A Quick study of air quality in Lyon with Python

The aim of this post is to use Python to fetch air quality data from a web service and to create a few plots.

We are going to:

look at some daily data from earlier this year, before and after the lockdown, in the city of Lyon, France
compare 2020 with some from previous years
and eventually look at some specific pollutants

The data is provided by an organization called Atmo Auvergne-Rhône-Alpes monitoring air quality over the Auvergne-Rhône-Alpes region. They also come up with a convenient web API (HTTP GET method). Note that an API token is required, you can easily get from their website after registration.

Imports

from datetime import datetime

import requests
import pandas as pd
from fastprogress.fastprogress import progress_bar
from matplotlib import pyplot as plt

plt.style.use("seaborn")
%load_ext lab_black

FS = (16, 9)  # figure size

# location: LYON 4EME ARRONDISSEMENT (4th district)
CODE_INSEE = 69384

# api-token
API_TOKEN = "8xxxxxxxxxxxxxxxxxxxxxxxxxxxxxx7"

# api-endpoint
URL = f"https://api.atmo-aura.fr/communes/{CODE_INSEE}/indices?api_token={API_TOKEN}"

First try of the API

PARAMS = {"date": "2020-05-24"}
r = requests.get(url=URL, params=PARAMS)
data = r.json()
data

{'licence': 'https://opendatacommons.org/licenses/odbl/',
 'commune': 'LYON-4E-ARRONDISSEMENT',
 'code_insee': '69384',
 'indices': {'date': '2020-05-24',
  'valeur': '37.5560109609897',
  'couleur_html': '#99E600',
  'qualificatif': 'Bon',
  'type_valeur': 'prévision'}}

Since we will not change the location (4th district in Lyon), we only need to keep the date and valeur items from this dictionary. valeur is the air pollution index value. It ranges from 0 to 100, but could also rise above 100, which would mean that the warning threshold is exceeded. This would imply a serious risk to the population and the environment justifying the implementation of emergency measures.

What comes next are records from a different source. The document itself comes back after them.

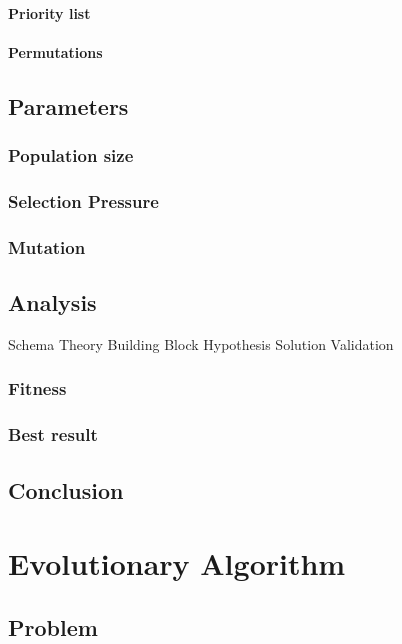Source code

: \documentclass{scrartcl}
\begin{document}
\paragraph{Priority list}
\paragraph{Permutations}

\subsection{Parameters}
\subsubsection{Population size}
\subsubsection{Selection Pressure} 
\subsubsection{Mutation}


\subsection{Analysis}
Schema Theory
Building Block Hypothesis
Solution Validation

\subsubsection{Fitness}

\subsubsection{Best result}

\subsection{Conclusion}




\section{Evolutionary Algorithm}

\subsection{Problem}
\end{document}
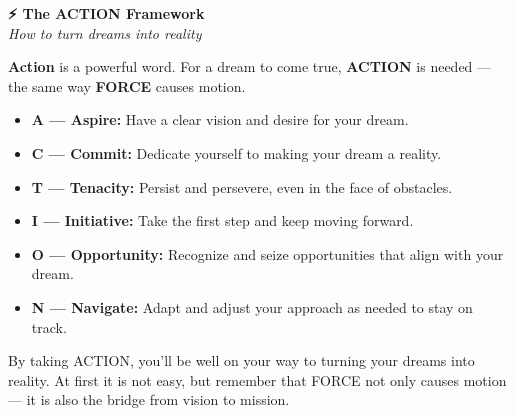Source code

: \documentclass[11pt,a4paper]{article}
\begin{document}
\vspace{1em}

\begin{mindsetbox}
    \textbf{\color{primary}\Large ⚡ The ACTION Framework}\\[0.3em]
    {\color{textGray}\itshape How to turn dreams into reality}

    \vspace{1em}

    \textbf{Action} is a powerful word. For a dream to come true, \textbf{ACTION} is needed --- the same way \textbf{FORCE} causes motion.

    \vspace{1em}

    \begin{itemize}[leftmargin=1.5em, itemsep=0.5em]
        \item \textbf{\color{primary}A --- Aspire:} Have a clear vision and desire for your dream.
        \item \textbf{\color{primary}C --- Commit:} Dedicate yourself to making your dream a reality.
        \item \textbf{\color{primary}T --- Tenacity:} Persist and persevere, even in the face of obstacles.
        \item \textbf{\color{primary}I --- Initiative:} Take the first step and keep moving forward.
        \item \textbf{\color{primary}O --- Opportunity:} Recognize and seize opportunities that align with your dream.
        \item \textbf{\color{primary}N --- Navigate:} Adapt and adjust your approach as needed to stay on track.
    \end{itemize}

    \vspace{1em}

    By taking ACTION, you'll be well on your way to turning your dreams into reality. At first it is not easy, but remember that FORCE not only causes motion --- it is also the bridge from vision to mission.
\end{mindsetbox}
\end{document}
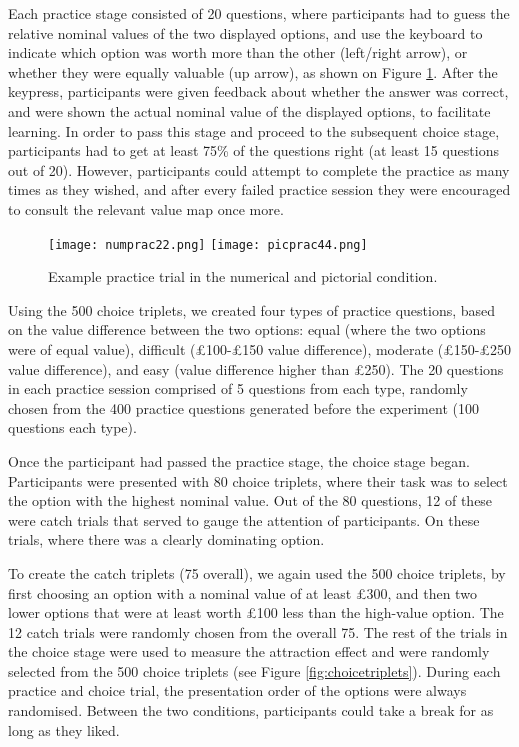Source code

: \documentclass[11pt,a4paper]{article}
\begin{document}
Each practice stage consisted of 20 questions, where participants had to guess the relative nominal values of the two displayed options, and use the keyboard to indicate which option was worth more than the other (left/right arrow), or whether they were equally valuable (up arrow), as shown on Figure \ref{fig:practicetrial}. After the keypress, participants were given feedback about whether the answer was correct, and were shown the actual nominal value of the displayed options, to facilitate learning.
In order to pass this stage and proceed to the subsequent choice stage, participants had to get at least 75\% of the questions right (at least 15 questions out of 20). However, participants could attempt to complete the practice as many times as they wished, and after every failed practice session they were encouraged to consult the relevant value map once more. 


\begin{figure}[htp!]
\centering
\texttt{[image: numprac22.png]}
\texttt{[image: picprac44.png]}
\caption{Example practice trial in the numerical and pictorial condition.}
\label{fig:practicetrial}
\end{figure}


Using the 500 choice triplets, we created four types of practice questions, based on the value difference between the two options: equal (where the two options were of equal value), difficult (£100-£150 value difference), moderate (£150-£250 value difference), and easy (value difference higher than £250). The 20 questions in each practice session comprised of 5 questions from each type, randomly chosen from the 400 practice questions generated before the experiment (100 questions each type).


Once the participant had passed the practice stage, the choice stage began. Participants were presented with 80 choice triplets, where their task was to select the option with the highest nominal value. Out of the 80 questions, 12 of these were catch trials that served to gauge the attention of participants. On these trials, where there was a clearly dominating option. 

To create the catch triplets (75 overall), we again used the 500 choice triplets, by first choosing an option with a nominal value of at least £300, and then two lower options that were at least worth £100 less than the high-value option. The 12 catch trials were randomly chosen from the overall 75. The rest of the trials in the choice stage were used to measure the attraction effect and were randomly selected from the 500 choice triplets (see Figure \ref{fig:choicetriplets}). During each practice and choice trial, the presentation order of the options were always randomised. Between the two conditions, participants could take a break for as long as they liked.
\end{document}
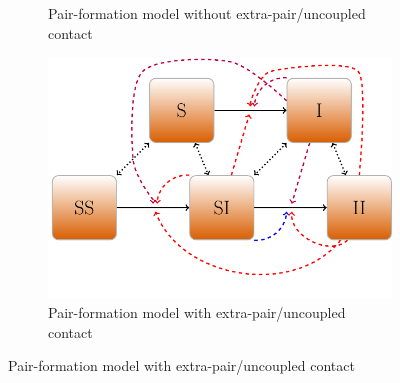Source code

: \documentclass{article}
\begin{document}
\begin{figure}[t!p]
\begin{subfigure}[b]{0.5\linewidth}
	\centering
\caption{Pair-formation model without extra-pair/uncoupled contact}
\end{subfigure}
\begin{subfigure}[b]{0.5\linewidth}
	\centering
	\includegraphics{tikz-f4}
\caption{Pair-formation model with extra-pair/uncoupled contact}
\end{subfigure}
\end{figure}
\end{document}
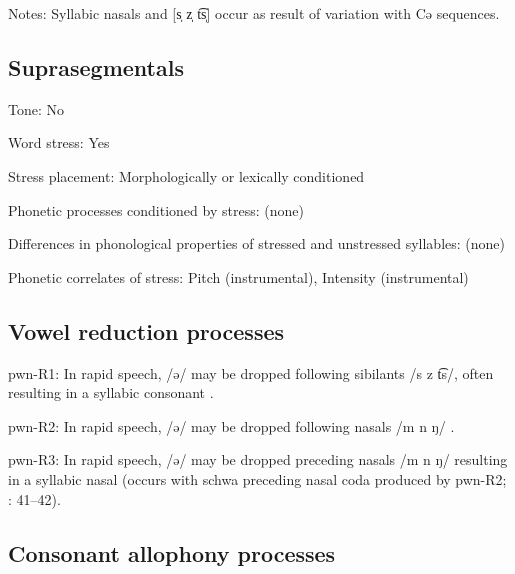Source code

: {\begin{appendixdesc}
\item[Notes:] Syllabic nasals and [s̩ z̩ t͡s̩] occur as result of variation with Cə sequences.
\end{appendixdesc}
\subsection*{Suprasegmentals}
\begin{appendixdesc}
\item[Tone:] No

\item[Word stress:] Yes

\item[Stress placement:] Morphologically or lexically conditioned

\item[Phonetic processes conditioned by stress:] (none)

\item[Differences in phonological properties of stressed and unstressed syllables:] (none)

\item[Phonetic correlates of stress:] Pitch (instrumental), Intensity (instrumental)
\end{appendixdesc}
\subsection*{Vowel reduction processes}
\begin{appendixdesc}

\item[pwn-R1:] In rapid speech, /ə/ may be dropped following sibilants /s z t͡s/, often resulting in a syllabic consonant \citep[40--41]{Chang2006}.

\item[pwn-R2:] In rapid speech, /ə/ may be dropped following nasals /m n ŋ/ \citep[41]{Chang2006}.

\item[pwn-R3:] In rapid speech, /ə/ may be dropped preceding nasals /m n ŋ/ resulting in a syllabic nasal (occurs with schwa preceding nasal coda produced by pwn-R2; \citealt{Chang2006}: 41--42).
\end{appendixdesc}
\subsection*{Consonant allophony processes}
\begin{appendixdesc}


\end{appendixdesc}}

Note that you can get historic values but also forecasts if you enter a future date in the get params (2 day horizon at most when I tried that).

So let’s fetch the daily pollution index on a temporal range starting at the begining of 2020 and ending today.

Daily air quality in 2020 so far

First we create a date range:

start = datetime(2020, 1, 1).date()
end = datetime.now().date()
day_range = pd.date_range(start=start, end=end, freq="D")

Now we can loop on these days and fetch the air quality data for each day. Since each item in day_range is a Timestamp object, we convert them to str with strftime:

daily_pollution_index = []
for day in progress_bar(day_range):
    day_str = day.strftime("%Y-%m-%d")
    params = {"date": day_str}
    r = requests.get(url=URL, params=params)
    data = r.json()
    daily_pollution_index.append(data["indices"])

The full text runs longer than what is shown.